=== Problem description ===
Copy the data exactly from the line that contains "delivered or kept;" through the line that contains "The practical lesson", keeping both end lines and leaving out everything else.

=== Given data ===

--------------------

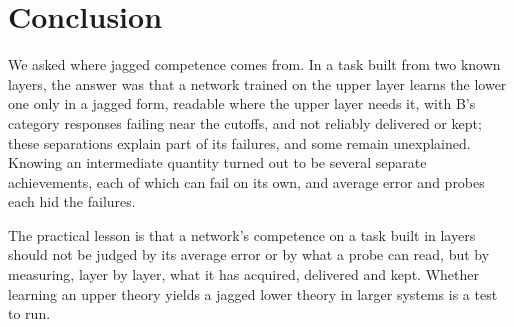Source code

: \section{Conclusion}\label{sec:conclusion}

We asked where jagged competence comes from. In a task built from two known
layers, the answer was that a network trained on the upper layer learns the
lower one only in a jagged form, readable where the upper layer needs it,
with B's category responses failing near the cutoffs, and not reliably
delivered or kept; these separations explain part of its failures, and some
remain unexplained. Knowing an intermediate quantity
turned out to be several separate achievements, each of which can fail on its
own, and average error and probes each hid the failures.

The practical lesson is that a network's competence on a task built in
layers should not be judged by its average error or by what a probe can read,
but by measuring, layer by layer, what it has acquired, delivered and kept.
Whether learning an upper theory yields a jagged lower theory in larger
systems is a test to run.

--------------------

=== Task result ===
delivered or kept; these separations explain part of its failures, and some
remain unexplained. Knowing an intermediate quantity
turned out to be several separate achievements, each of which can fail on its
own, and average error and probes each hid the failures.

The practical lesson is that a network's competence on a task built in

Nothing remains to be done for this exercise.